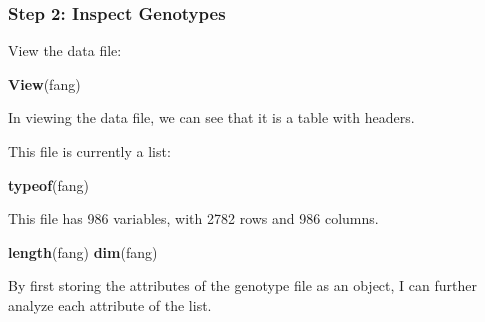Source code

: \documentclass[]{article}
\newenvironment{Shaded}{\begin{snugshade}}{\end{snugshade}}
\newcommand{\KeywordTok}[1]{\textcolor[rgb]{0.13,0.29,0.53}{\textbf{#1}}}
\newcommand{\NormalTok}[1]{#1}
\newcommand{\OperatorTok}[1]{\textcolor[rgb]{0.81,0.36,0.00}{\textbf{#1}}}
\newcommand{\StringTok}[1]{\textcolor[rgb]{0.31,0.60,0.02}{#1}}
\begin{document}
\hypertarget{step-2-inspect-genotypes}{%
\subsubsection{Step 2: Inspect
Genotypes}\label{step-2-inspect-genotypes}}

View the data file:

\begin{Shaded}
\begin{Highlighting}[]
\KeywordTok{View}\NormalTok{(fang)}
\end{Highlighting}
\end{Shaded}

In viewing the data file, we can see that it is a table with headers.

This file is currently a list:

\begin{Shaded}
\begin{Highlighting}[]
\KeywordTok{typeof}\NormalTok{(fang)}
\end{Highlighting}
\end{Shaded}

This file has 986 variables, with 2782 rows and 986 columns.

\begin{Shaded}
\begin{Highlighting}[]
\KeywordTok{length}\NormalTok{(fang)}
\KeywordTok{dim}\NormalTok{(fang)}
\end{Highlighting}
\end{Shaded}

By first storing the attributes of the genotype file as an object, I can
further analyze each attribute of the list.

\begin{Shaded}
\end{Shaded}
\end{document}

***

## DESCRIPTION OF THE TASK
Only a number should be given in reply: how many lines in the entries above hold "textbf".

## TASK RESULT
2